E’ principio consolidato in giurisprudenza che in tema di misure cautelari personali, l’ambito del controllo che la Corte di Cassazione esercita non riguarda la ricostruzione dei fatti, nè le valutazioni, tipiche del giudice di merito, sull’attendibilità delle fonti e la rilevanza e/o concludenza dei dati probatori, nè la riconsiderazione delle caratteristiche soggettive delle persone indagate, compreso l’apprezzamento delle esigenze cautelari e delle misure ritenute adeguate: tutti questi accertamenti rientrano nel compito esclusivo e insindacabile del giudice cui è stata richiesta l’applicazione della misura cautelare e del tribunale del riesame.

Il giudice di legittimità deve invece verificare che l’ordinanza impugnata contenga l’esposizione delle ragioni giuridicamente significative che hanno sorretto la decisione e sia immune da illogicità evidenti: il controllo investe, in sintesi, la congruenza delle argomentazioni rispetto al fine giustificativo del provvedimento (in tal senso, Sez. 6^, n. 3529 dell’1/2/1999, Sabatini, Rv. 212565; Sez. 4^, n. 2050 del 24/10/1996, Marseglia, Rv.

206104).

L’ordinanza oggetto della presente impugnazione è sorretta da logica e corretta argomentazione motivazionale e risponde a tali due requisiti.

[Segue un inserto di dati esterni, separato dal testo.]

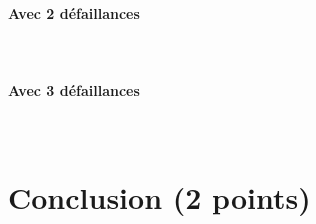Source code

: \documentclass[a4paper]{book}
\begin{document}
\paragraph{Avec 2 défaillances}\ \\


\paragraph{Avec 3 défaillances}\ \\


\section{Conclusion (2 points)}
\end{document}
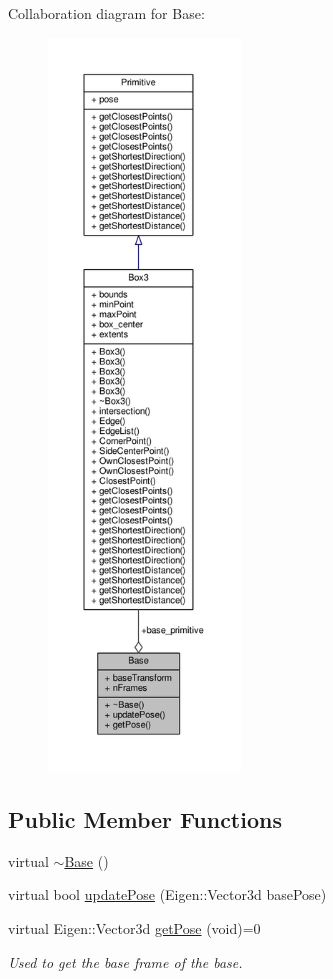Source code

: Collaboration diagram for Base\+:
\nopagebreak
\begin{figure}[H]
\begin{center}
\leavevmode
\includegraphics[height=550pt]{class_base__coll__graph}
\end{center}
\end{figure}
\subsection*{Public Member Functions}
\begin{DoxyCompactItemize}
\item 
virtual \hyperlink{class_base_a722da881b6c70cfcbde9243abcfbf334}{$\sim$\+Base} ()
\item 
virtual bool \hyperlink{class_base_a5ea313e6980f658e22d14bf3020c1905}{update\+Pose} (Eigen\+::\+Vector3d base\+Pose)
\item 
virtual Eigen\+::\+Vector3d \hyperlink{class_base_ae1de47bdc7b87d0c78934946658640ee}{get\+Pose} (void)=0
\begin{DoxyCompactList}\small\item\em Used to get the base frame of the base. \end{DoxyCompactList}\end{DoxyCompactItemize}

Il Tribunale nel motivare la gravità del quadro indiziario, in maniera difforme da quanto ritenuto dal GIP, ha analiticamente esaminato gli elementi raccolti nel corso delle indagini svolte, ritenendo che gli stessi costituiscano gravi indizi di colpevolezza dell’indagato quanto all’episodio commesso ai danni della F., precisando come la repentinità dell’atto del palpeggiamento integri l’elemento della violenza richiesto dalla fattispecie contestata ed evidenziando la attendibilità della persona offesa, che ha trovato conferma anche alla luce dei riscontri testimoniali e della non condivisibilità delle argomentazioni difensive, specificamente analizzate nell’ordinanza impugnata.

Quanto alla sussistenza delle esigenze cautelari, i giudici del riesame hanno richiamato il contesto relazionale anomalo instauratori tra il professore e le allieve (fatto di continui atteggiamenti allusivi alla sfera sessuale e di frasi e discorsi riferiti alla sessualità delle ragazze) per evidenziare come lo stesso possa favorire la reiterazione di reati della spessa specie, chiarendo inoltre che la durata dell’interdizione dall’ufficio di insegnante disposta a carico del professore (due mesi) deve essere considerata idonea ad interrompere tali modalità relazionali ed adeguata, quindi, alle esigenze sussistenti nel caso di specie.

Il ricorso deve pertanto essere rigettato ed al rigetto consegue, ex art. 616 c.p.p., la condanna del ricorrente al pagamento delle spese del procedimento.
P.Q.M.

rigetta il ricorso e condanna il ricorrente al pagamento delle spese processuali.

Testo non ufficiale. La sola stampa del bollettino ufficiale ha carattere legale.